EXERCISE DIRECTIONS
Please count the lines below that hold the word "issues" and give the count without any other text.

[Stored dataset items]
--------------------------------------------------

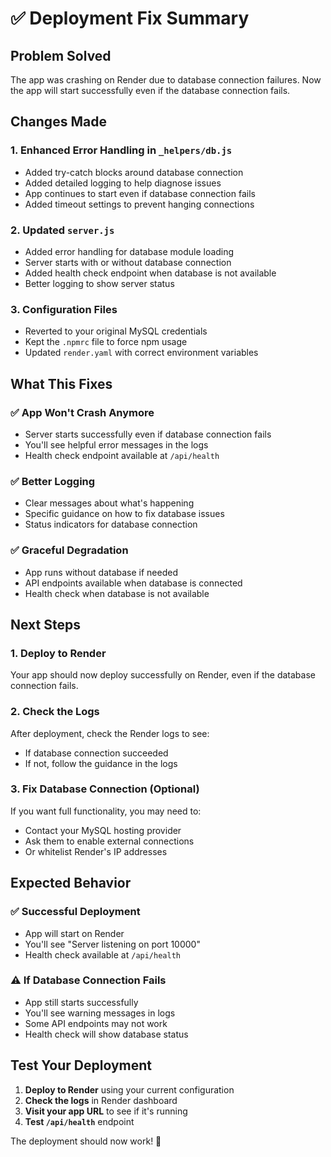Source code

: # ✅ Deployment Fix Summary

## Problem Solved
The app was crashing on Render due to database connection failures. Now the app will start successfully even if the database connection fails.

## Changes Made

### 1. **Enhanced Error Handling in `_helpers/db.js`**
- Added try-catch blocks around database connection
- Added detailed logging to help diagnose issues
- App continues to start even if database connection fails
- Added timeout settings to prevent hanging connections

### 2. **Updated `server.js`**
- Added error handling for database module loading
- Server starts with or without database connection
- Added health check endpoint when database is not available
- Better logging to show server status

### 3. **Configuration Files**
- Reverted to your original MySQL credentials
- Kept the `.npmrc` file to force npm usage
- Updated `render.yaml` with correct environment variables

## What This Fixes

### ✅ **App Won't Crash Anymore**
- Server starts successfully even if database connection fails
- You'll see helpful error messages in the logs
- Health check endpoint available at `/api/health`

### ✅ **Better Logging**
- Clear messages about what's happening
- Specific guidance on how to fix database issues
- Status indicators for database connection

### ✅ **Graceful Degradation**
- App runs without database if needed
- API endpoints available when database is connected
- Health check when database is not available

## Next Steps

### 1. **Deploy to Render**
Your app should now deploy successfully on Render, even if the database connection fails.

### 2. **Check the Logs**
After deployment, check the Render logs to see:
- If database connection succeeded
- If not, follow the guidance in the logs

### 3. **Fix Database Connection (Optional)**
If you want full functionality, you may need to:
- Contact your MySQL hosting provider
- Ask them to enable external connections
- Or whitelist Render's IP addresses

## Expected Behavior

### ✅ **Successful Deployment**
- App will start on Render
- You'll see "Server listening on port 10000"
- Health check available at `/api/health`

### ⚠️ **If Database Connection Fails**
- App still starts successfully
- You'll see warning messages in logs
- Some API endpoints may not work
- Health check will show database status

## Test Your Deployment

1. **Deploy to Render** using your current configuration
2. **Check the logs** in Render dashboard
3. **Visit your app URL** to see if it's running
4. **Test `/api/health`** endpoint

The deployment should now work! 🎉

--------------------------------------------------

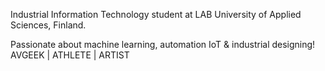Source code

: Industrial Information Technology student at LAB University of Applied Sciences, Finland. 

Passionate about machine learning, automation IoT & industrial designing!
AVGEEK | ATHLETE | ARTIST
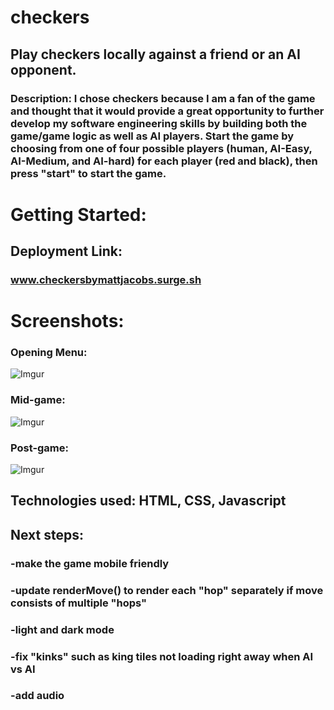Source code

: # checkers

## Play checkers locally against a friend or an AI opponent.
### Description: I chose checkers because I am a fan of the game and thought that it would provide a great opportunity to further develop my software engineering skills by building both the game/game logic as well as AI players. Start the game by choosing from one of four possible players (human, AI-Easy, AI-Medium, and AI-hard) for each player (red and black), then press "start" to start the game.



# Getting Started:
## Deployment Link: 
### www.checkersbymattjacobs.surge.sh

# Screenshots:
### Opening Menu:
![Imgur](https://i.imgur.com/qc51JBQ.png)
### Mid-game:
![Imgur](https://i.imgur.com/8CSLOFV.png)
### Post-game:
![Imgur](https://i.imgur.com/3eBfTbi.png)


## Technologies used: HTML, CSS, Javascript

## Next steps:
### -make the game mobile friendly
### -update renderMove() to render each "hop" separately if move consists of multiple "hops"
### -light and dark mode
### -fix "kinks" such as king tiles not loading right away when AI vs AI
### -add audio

--------------------------------------------------

TASK ANSWER
2